Le maire Pascal Russell dénonce le projet de fermeture du CHSLD Horace-Boivin. Idem pour les conseillers Paul-Éloi Dufresne, Denise Lauzière, Claude Simard et Roger Bélanger.

Une décision «aberrante», selon Russell

Le maire de Waterloo, Pascal Russell, ne décolère pas depuis qu'il a appris par la direction du CIUSSS de l'Estrie que les jours du centre d'hébergement Horace-Boivin étaient comptés.
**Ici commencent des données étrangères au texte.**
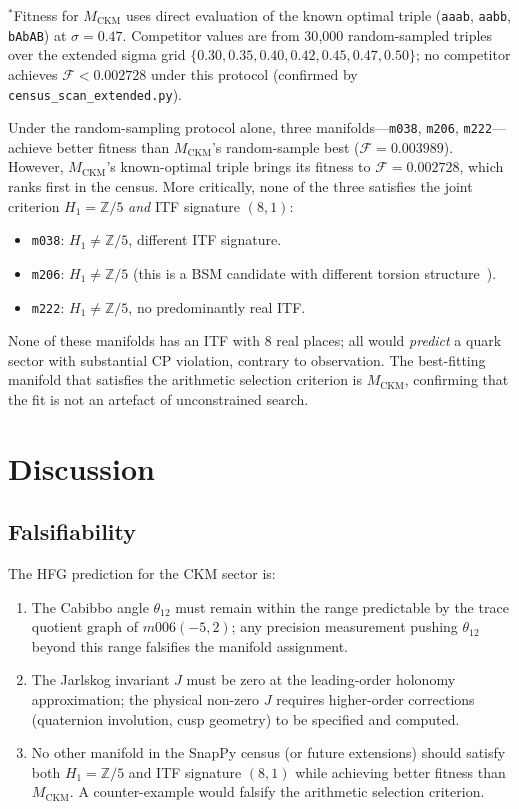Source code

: \documentclass[11pt,a4paper]{article}
\theoremstyle{remark}
\newcommand{\MCKM}{M_{\mathrm{CKM}}}
\newcommand{\Zfive}{\mathbb{Z}/5}
\begin{document}
$^*$Fitness for $\MCKM$ uses direct evaluation of the known optimal triple
(\texttt{aaab}, \texttt{aabb}, \texttt{bAbAB}) at $\sigma=0.47$.
Competitor values are from 30{,}000 random-sampled triples over the extended
sigma grid $\{0.30,0.35,0.40,0.42,0.45,0.47,0.50\}$; no competitor
achieves $\mathcal{F} < 0.002728$ under this protocol (confirmed by
\texttt{census\_scan\_extended.py}).

Under the random-sampling protocol alone, three manifolds---\texttt{m038},
\texttt{m206}, \texttt{m222}---achieve better fitness than $\MCKM$'s
random-sample best ($\mathcal{F}=0.003989$).  However, $\MCKM$'s
known-optimal triple brings its fitness to $\mathcal{F}=0.002728$, which
ranks first in the census.  More critically, none of the three satisfies
the joint criterion $H_1 = \Zfive$ \emph{and} ITF signature $(8,1)$:
\begin{itemize}
\item \texttt{m038}: $H_1 \neq \Zfive$, different ITF signature.
\item \texttt{m206}: $H_1 \neq \Zfive$ (this is a BSM candidate
  with different torsion structure~\cite{Gentry:arith}).
\item \texttt{m222}: $H_1 \neq \Zfive$, no predominantly real ITF.
\end{itemize}
None of these manifolds has an ITF with 8 real places; all would
\emph{predict} a quark sector with substantial CP violation, contrary
to observation.
The best-fitting manifold that satisfies the arithmetic selection
criterion is $\MCKM$, confirming that the fit is not an artefact of
unconstrained search.

\section{Discussion}
\label{sec:discuss}

\subsection{Falsifiability}

The HFG prediction for the CKM sector is:
\begin{enumerate}[(F1)]
\item The Cabibbo angle $\theta_{12}$ must remain within the range
  predictable by the trace quotient graph of $m006(-5,2)$;
  any precision measurement pushing $\theta_{12}$ beyond this range
  falsifies the manifold assignment.
\item The Jarlskog invariant $J$ must be zero at the leading-order
  holonomy approximation; the physical non-zero $J$ requires
  higher-order corrections (quaternion involution, cusp geometry)
  to be specified and computed.
\item No other manifold in the SnapPy census (or future extensions)
  should satisfy both $H_1 = \Zfive$ and ITF signature $(8,1)$
  while achieving better fitness than $\MCKM$.
  A counter-example would falsify the arithmetic selection criterion.
\end{enumerate}
\end{document}

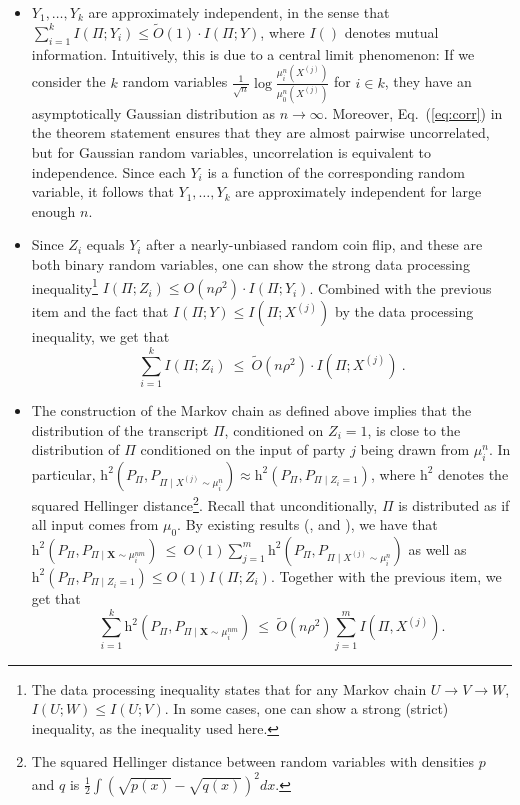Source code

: \documentclass[final, 12pt]{colt2018}
\providecommand{\helli}{\mathrm{h}}
\renewcommand{\eqref}[1]{Eq.~(\ref{#1})}
\begin{document}
\begin{itemize}[leftmargin=*]
\item $Y_1,\ldots,Y_k$ are approximately independent, in the sense that $\sum_{i=1}^{k}I(\Pi;Y_i)\leq \tilde{O}(1)\cdot I(\Pi;Y)$, where $I()$ denotes mutual information. Intuitively, this is due to a central limit phenomenon: If we consider the $k$ random variables $\frac{1}{\sqrt{n}}\log\frac{\mu_i^n\left(X^{(j)}\right)}{\mu_0^n\left(X^{(j)}\right)}$ for $i\in k$, they have an asymptotically Gaussian distribution as $n\rightarrow \infty$. Moreover, \eqref{eq:corr} in the theorem statement ensures that they are almost pairwise uncorrelated, but for Gaussian random variables, uncorrelation is equivalent to independence. Since each $Y_i$ is a function of the corresponding random variable, it follows that $Y_1,\ldots,Y_k$ are approximately independent for large enough $n$. 

\item Since $Z_i$ equals $Y_i$ after a nearly-unbiased random coin flip, and these are both binary random variables, one can show the strong data processing inequality\footnote{The data processing inequality states that for any Markov chain $U \to V \to W$, $I(U;W) \le I(U;V)$. In some cases, one can show a strong (strict) inequality, as the inequality used here.} $I(\Pi;Z_i)\leq O(n\rho^2)\cdot I(\Pi;Y_i)$. Combined with the previous item and the fact that $I(\Pi;Y)\leq I\left(\Pi;X^{(j)}\right)$ by the data processing inequality, we get that
\[
\sum_{i=1}^{k}I(\Pi;Z_i)~\leq~\tilde{O}(n\rho^2)\cdot I(\Pi;X^{(j)})~.
\]

\item The construction of the Markov chain as defined above implies that the distribution of the transcript $\Pi$, conditioned on $Z_i=1$, is close to the distribution of $\Pi$ conditioned on the input of party $j$ being drawn from $\mu_i^n$. In particular, $\helli^2(P_{\Pi}, P_{\Pi \mid X^{(j)} \sim \mu_i^n}) \approx \helli^2(P_{\Pi}, P_{\Pi \mid Z_i=1})$, where $\helli^2$ denotes the squared Hellinger distance\footnote{The squared Hellinger distance between random variables with densities $p$ and $q$ is $\frac{1}{2} \int\left( \sqrt{p(x)} - \sqrt{q(x)}\right)^2 dx$.}. Recall that unconditionally, $\Pi$ is distributed as if all input comes from $\mu_0$. By existing results (\citet[Lemma~6.2]{bar2004information}, \citet[Lemma~2]{braverman2016communication} and \cite{jayram2009hellinger}), we have that $\helli^2(P_{\Pi}, P_{\Pi \mid \mathbf{X} \sim \mu_i^{nm}}) ~\le~ O(1)\sum_{j=1}^m \helli^2(P_{\Pi}, P_{\Pi \mid X^{(j)} \sim \mu_i^n})$ as well as $\helli^2(P_{\Pi}, P_{\Pi \mid Z_i=1})\leq O(1)I(\Pi;Z_i)$. Together with the previous item, we get that
\begin{equation}\label{eq:sketchend}
\sum_{i=1}^{k}\helli^2(P_{\Pi}, P_{\Pi \mid \mathbf{X} \sim \mu_i^{nm}}) ~\le~ 
\tilde{O}(n\rho^2)\sum_{j=1}^{m} I(\Pi,X^{(j)}).
\end{equation}
\end{itemize}
\end{document}
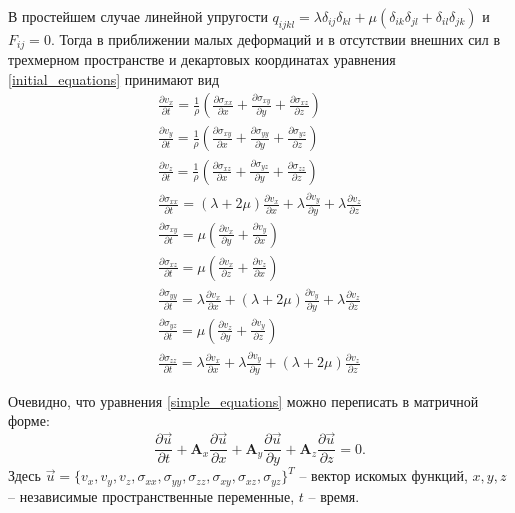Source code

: В простейшем случае линейной упругости $q_{ijkl}=\lambda\delta_{ij}\delta_{kl}+\mu(\delta_{ik}\delta_{jl}+\delta_{il}\delta_{jk})$ и $F_{ij}=0$. Тогда в приближении малых деформаций и в отсутствии внешних сил в трехмерном пространстве и декартовых координатах уравнения \ref{initial_equations} принимают вид
\begin{eqnarray}
\label{simple_equations}
\frac{\partial{v_x}}{\partial{t}}=\frac{1}{\rho}(\frac{\partial{\sigma_{xx}}}{\partial{x}}+\frac{\partial{\sigma_{xy}}}{\partial{y}}+\frac{\partial{\sigma_{xz}}}{\partial{z}})
\nonumber\\
\frac{\partial{v_y}}{\partial{t}}=\frac{1}{\rho}(\frac{\partial{\sigma_{xy}}}{\partial{x}}+\frac{\partial{\sigma_{yy}}}{\partial{y}}+\frac{\partial{\sigma_{yz}}}{\partial{z}})
\nonumber\\
\frac{\partial{v_z}}{\partial{t}}=\frac{1}{\rho}(\frac{\partial{\sigma_{xz}}}{\partial{x}}+\frac{\partial{\sigma_{yz}}}{\partial{y}}+\frac{\partial{\sigma_{zz}}}{\partial{z}})
\nonumber\\
\frac{\partial{\sigma_{xx}}}{\partial{t}}=(\lambda+2\mu)\frac{\partial{v_x}}{\partial{x}}+\lambda\frac{\partial{v_y}}{\partial{y}}+\lambda\frac{\partial{v_z}}{\partial{z}}
\nonumber\\
\frac{\partial{\sigma_{xy}}}{\partial{t}}=\mu(\frac{\partial{v_x}}{\partial{y}}+\frac{\partial{v_y}}{\partial{x}})
\nonumber\\
\frac{\partial{\sigma_{xz}}}{\partial{t}}=\mu(\frac{\partial{v_x}}{\partial{z}}+\frac{\partial{v_z}}{\partial{x}})
\nonumber\\
\frac{\partial{\sigma_{yy}}}{\partial{t}}=\lambda\frac{\partial{v_x}}{\partial{x}}+(\lambda+2\mu)\frac{\partial{v_y}}{\partial{y}}+\lambda\frac{\partial{v_z}}{\partial{z}}
\nonumber\\
\frac{\partial{\sigma_{yz}}}{\partial{t}}=\mu(\frac{\partial{v_z}}{\partial{y}}+\frac{\partial{v_y}}{\partial{z}})
\nonumber\\
\frac{\partial{\sigma_{zz}}}{\partial{t}}=\lambda\frac{\partial{v_x}}{\partial{x}}+\lambda\frac{\partial{v_y}}{\partial{y}}+(\lambda+2\mu)\frac{\partial{v_z}}{\partial{z}}
\end{eqnarray}

Очевидно, что уравнения \ref{simple_equations} можно переписать в матричной форме:
\begin{equation}
\label{simple_matrix_equation}
\frac{\partial\vec{u}}{\partial{t}}+\mathbf{A}_x\frac{\partial\vec{u}}{\partial{x}}+
\mathbf{A}_y\frac{\partial\vec{u}}{\partial{y}}+
\mathbf{A}_z\frac{\partial\vec{u}}{\partial{z}}=0.
\end{equation}
Здесь
$\vec{u}=\{v_x,v_y,v_z,\sigma_{xx},\sigma_{yy},\sigma_{zz},\sigma_{xy},\sigma_{xz},\sigma_{yz}\}^T$
-- вектор искомых функций, $x,y,z$ --  независимые пространственные переменные, $t$ -- время.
« C'est aberrant que l'on coupe des lits, des emplois et des services offerts à Waterloo. C'est le début de la fin si on laisse faire [le CIUSSS] sans rien dire, a-t-il clamé en entrevue. [...] Et croyez-moi, pas question que l'on perde ces lits. Avec la courbe démographique, c'est évident qu'on a besoin de ce type de soins localement. »
Or, M. Russell se questionne à propos des tenants et aboutissants d'une telle réorganisation, qui devrait engendrer la construction d'un nouveau CHSLD de 198 places à Granby. « Est-ce qu'on a vraiment besoin des 20 lits de Waterloo pour que le projet de Granby soit financièrement viable ? Carol Fillion du CIUSSS m'a dit que non. On m'a aussi dit que l'on a seulement13 % de résidents à Horace-Boivin qui sont [originaires] de Waterloo. Mais on est une ville de centralité. Dans nos écoles, la moitié de nos élèves viennent de l'extérieur. Si je prends le même raisonnement, je devrais les fermer, a-t-il cité en exemple. Il n'y a aucune logique là-dedans. Il y a quelqu'un qui s'est assis et qui a calculé que tous les chiffres étaient dans la bonne colonne sans penser aux répercussions. » 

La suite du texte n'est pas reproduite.